Si narra, che la lavorazione del cashmere abbia origini molto antiche e che già Marco Polo, sul finire del XII secolo, fosse rimasto abbagliato dalla bellezza e morbidezza dei velli con cui si adornavano i Turcomanni ed i Tartari.
Secondo leggende orientali, mescolate a realtà, si racconta che nel 1400 il sultano del Kashmir, Bud Shah, cioè il Grande Re, discendente di Gengis Khan, essendo un amante della bellezza, volle invitare a corte un tessitore del Turkestan, affinché realizzasse per lui scialli degni di un re. Il tessitore ubbidì introducendo così a corte delle pregiatissime Pashmina (dal persiano Pashm=lana) destinate al maraja, capi di impareggiabile leggerezza.
Con il passare del tempo, queste preziose stole uscirono dalla esclusività delle corti, per entrare a far parte della vita delle classi più abbienti, sempre come simbolo dello status sociale, divenendo il dono d'amore che lo sposo portava in regalo alla sposa, dopo averlo fatto passare attraverso l'anello nuziale; rito praticato ancora oggi.
Ma è solamente nel XVIII e XIX secolo che il cashmere entra nel mondo delle corti europee; prima con la campagna d'Egitto(1792), dove i soldati di Napoleone combattevano l'esercito turco anche per depredarli dei “botteh”; sfarzosi scialli triangolari di cashmere in dotazione agli alti ufficiali, che i francesi riportavano alle mogli in patria, come bottino di guerra.

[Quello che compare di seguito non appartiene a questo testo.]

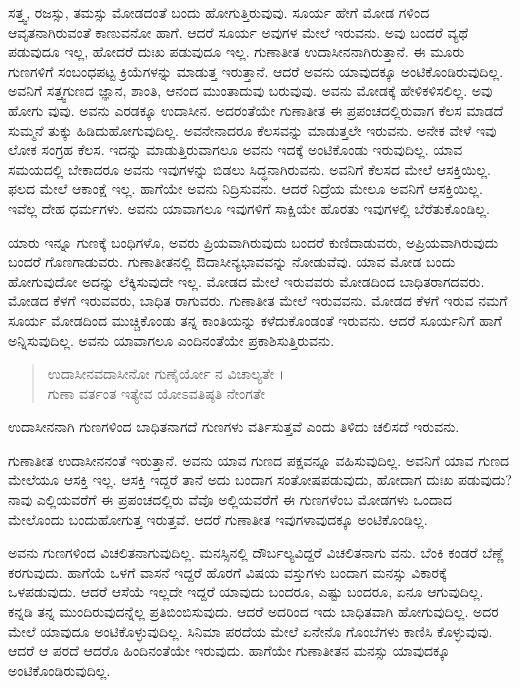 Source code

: ಸತ್ತ್ವ, ರಜಸ್ಸು, ತಮಸ್ಸು ಮೋಡದಂತೆ ಬಂದು ಹೋಗುತ್ತಿರುವುವು. ಸೂರ್ಯ ಹೇಗೆ ಮೋಡ ಗಳಿಂದ ಆವೃತನಾಗಿರುವಂತೆ ಕಾಣುವನೋ ಹಾಗೆ. ಆದರೆ ಸೂರ್ಯ ಅವುಗಳ ಮೇಲೆ ಇರುವನು. ಅವು ಬಂದರೆ ವ್ಯಥೆ ಪಡುವುದೂ ಇಲ್ಲ, ಹೋದರೆ ದುಃಖ ಪಡುವುದೂ ಇಲ್ಲ. ಗುಣಾತೀತ ಉದಾಸೀನನಾಗಿರುತ್ತಾನೆ. ಈ ಮೂರು ಗುಣಗಳಿಗೆ ಸಂಬಂಧಪಟ್ಟ ಕ್ರಿಯೆಗಳನ್ನು ಮಾಡುತ್ತ ಇರುತ್ತಾನೆ. ಆದರೆ ಅವನು ಯಾವುದಕ್ಕೂ ಅಂಟಿಕೊಂಡಿರುವುದಿಲ್ಲ. ಅವನಿಗೆ ಸತ್ತ್ವಗುಣದ ಜ್ಞಾನ, ಶಾಂತಿ, ಆನಂದ ಮುಂತಾದುವು ಬರುವುವು. ಅವನು ಮೋಡಕ್ಕೆ ಹೇಳಿಕಳಿಸಲಿಲ್ಲ. ಅವು ಹೋಗು ವುವು. ಅವನು ಎರಡಕ್ಕೂ ಉದಾಸೀನ. ಅದರಂತೆಯೇ ಗುಣಾತೀತ ಈ ಪ್ರಪಂಚದಲ್ಲಿರುವಾಗ ಕೆಲಸ ಮಾಡದೆ ಸುಮ್ಮನೆ ತುಕ್ಕು ಹಿಡಿದುಹೋಗುವುದಿಲ್ಲ. ಅವನೇನಾದರೂ ಕೆಲಸವನ್ನು ಮಾಡುತ್ತಲೇ ಇರುವನು. ಅನೇಕ ವೇಳೆ ಇವು ಲೋಕ ಸಂಗ್ರಹ ಕೆಲಸ. ಇದನ್ನು ಮಾಡುತ್ತಿರುವಾಗಲೂ ಅವನು ಇದಕ್ಕೆ ಅಂಟಿಕೊಂಡು ಇರುವುದಿಲ್ಲ. ಯಾವ ಸಮಯದಲ್ಲಿ ಬೇಕಾದರೂ ಅವನು ಇವುಗಳನ್ನು ಬಿಡಲು ಸಿದ್ಧನಾಗಿರುವನು. ಅವನಿಗೆ ಕೆಲಸದ ಮೇಲೆ ಆಸಕ್ತಿಯಿಲ್ಲ. ಫಲದ ಮೇಲೆ ಆಕಾಂಕ್ಷೆ ಇಲ್ಲ. ಹಾಗೆಯೇ ಅವನು ನಿದ್ರಿಸುವನು. ಆದರೆ ನಿದ್ರೆಯ ಮೇಲೂ ಅವನಿಗೆ ಆಸಕ್ತಿಯಿಲ್ಲ. ಇವೆಲ್ಲ ದೇಹ ಧರ್ಮಗಳು. ಅವನು ಯಾವಾಗಲೂ ಇವುಗಳಿಗೆ ಸಾಕ್ಷಿಯೇ ಹೊರತು ಇವುಗಳಲ್ಲಿ ಬೆರೆತುಕೊಂಡಿಲ್ಲ.

ಯಾರು ಇನ್ನೂ ಗುಣಕ್ಕೆ ಬಂಧಿಗಳೊ, ಅವರು ಪ್ರಿಯವಾಗಿರುವುದು ಬಂದರೆ ಕುಣಿದಾಡುವರು, ಅಪ್ರಿಯವಾಗಿರುವುದು ಬಂದರೆ ಗೊಣಗಾಡುವರು. ಗುಣಾತೀತನಲ್ಲಿ ಔದಾಸೀನ್ಯಭಾವವನ್ನು ನೋಡುವೆವು. ಯಾವ ಮೋಡ ಬಂದು ಹೋಗುವುದೋ ಅದನ್ನು ಲೆಕ್ಕಿಸುವುದೇ ಇಲ್ಲ. ಮೋಡದ ಮೇಲೆ ಇರುವವರು ಮೋಡದಿಂದ ಬಾಧಿತರಾಗದವರು. ಮೋಡದ ಕೆಳಗೆ ಇರುವವರು, ಬಾಧಿತ ರಾಗುವರು. ಗುಣಾತೀತ ಮೇಲೆ ಇರುವವನು. ಮೋಡದ ಕೆಳಗೆ ಇರುವ ನಮಗೆ ಸೂರ್ಯ ಮೋಡದಿಂದ ಮುಚ್ಚಿಕೊಂಡು ತನ್ನ ಕಾಂತಿಯನ್ನು ಕಳೆದುಕೊಂಡಂತೆ ಇರುವನು. ಆದರೆ ಸೂರ್ಯನಿಗೆ ಹಾಗೆ ಅನ್ನಿಸುವುದಿಲ್ಲ. ಅವನು ಯಾವಾಗಲೂ ಎಂದಿನಂತೆಯೇ ಪ್ರಕಾಶಿಸುತ್ತಿರುವನು.

\begin{verse}
ಉದಾಸೀನವದಾಸೀನೋ ಗುಣೈರ್ಯೋ ನ ವಿಚಾಲ್ಯತೇ ।\\ಗುಣಾ ವರ್ತಂತ ಇತ್ಯೇವ ಯೋಽವತಿಷ್ಠತಿ ನೇಂಗತೇ 
\end{verse}

{\small ಉದಾಸೀನನಾಗಿ ಗುಣಗಳಿಂದ ಬಾಧಿತನಾಗದೆ ಗುಣಗಳು ವರ್ತಿಸುತ್ತವೆ ಎಂದು ತಿಳಿದು ಚಲಿಸದೆ ಇರುವನು.}

ಗುಣಾತೀತ ಉದಾಸೀನನಂತೆ ಇರುತ್ತಾನೆ. ಅವನು ಯಾವ ಗುಣದ ಪಕ್ಷವನ್ನೂ ವಹಿಸುವುದಿಲ್ಲ. ಅವನಿಗೆ ಯಾವ ಗುಣದ ಮೇಲೆಯೂ ಆಸಕ್ತಿ ಇಲ್ಲ. ಆಸಕ್ತಿ ಇದ್ದರೆ ತಾನೆ ಅದು ಬಂದಾಗ ಸಂತೋಷಪಡುವುದು, ಹೋದಾಗ ದುಃಖ ಪಡುವುದು? ನಾವು ಎಲ್ಲಿಯವರೆಗೆ ಈ ಪ್ರಪಂಚದಲ್ಲಿರು ವೆವೊ ಅಲ್ಲಿಯವರೆಗೆ ಈ ಗುಣಗಳೆಂಬ ಮೋಡಗಳು ಒಂದಾದ ಮೇಲೊಂದು ಬಂದುಹೋಗುತ್ತ ಇರುತ್ತವೆ. ಆದರೆ ಗುಣಾತೀತ ಇವುಗಳಾವುದಕ್ಕೂ ಅಂಟಿಕೊಂಡಿಲ್ಲ.

ಅವನು ಗುಣಗಳಿಂದ ವಿಚಲಿತನಾಗುವುದಿಲ್ಲ. ಮನಸ್ಸಿನಲ್ಲಿ ದೌರ್ಬಲ್ಯವಿದ್ದರೆ ವಿಚಲಿತನಾಗು ವನು. ಬೆಂಕಿ ಕಂಡರೆ ಬೆಣ್ಣೆ ಕರಗುವುದು. ಹಾಗೆಯೆ ಒಳಗೆ ವಾಸನೆ ಇದ್ದರೆ ಹೊರಗೆ ವಿಷಯ ವಸ್ತುಗಳು ಬಂದಾಗ ಮನಸ್ಸು ವಿಕಾರಕ್ಕೆ ಒಳಪಡುವುದು. ಆದರೆ ಆಸೆಯೆ ಇಲ್ಲದೇ ಇದ್ದರೆ ಯಾವುದು ಬಂದರೂ, ಎಷ್ಟು ಬಂದರೂ, ಏನೂ ಆಗುವುದಿಲ್ಲ. ಕನ್ನಡಿ ತನ್ನ ಮುಂದಿರುವುದನ್ನೆಲ್ಲ ಪ್ರತಿಬಿಂಬಿಸುವುದು. ಆದರೆ ಅದರಿಂದ ಇದು ಬಾಧಿತವಾಗಿ ಹೋಗುವುದಿಲ್ಲ. ಅದರ ಮೇಲೆ ಯಾವುದೂ ಅಂಟಿಕೊಳ್ಳುವುದಿಲ್ಲ. ಸಿನಿಮಾ ಪರದೆಯ ಮೇಲೆ ಏನೇನೊ ಗೊಂಬೆಗಳು ಕಾಣಿಸಿ ಕೊಳ್ಳುವುವು. ಆದರೆ ಆ ಪರದೆ ಆದರೊ ಹಿಂದಿನಂತೆಯೇ ಇರುವುದು. ಹಾಗೆಯೇ ಗುಣಾತೀತನ ಮನಸ್ಸು ಯಾವುದಕ್ಕೂ ಅಂಟಿಕೊಂಡಿರುವುದಿಲ್ಲ.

Poi attraverso la Compagnia delle Indie, queste “pashmine” finemente disegnate, si diffondono prima nell'Inghilterra vittoriana e nella Francia napoleonica e poi via via, andando ad impreziosire i candidi abiti neoclassici delle nobildonne europee.
Lo stesso Camillo Benso Conte di Cavour, intuendone le potenzialità economiche, cercò di impiantare in Italia l'allevamento di capre da cashmere ma senza successo; le condizioni climatiche infatti, non permettono all'animale di produrre la preziosa fibra.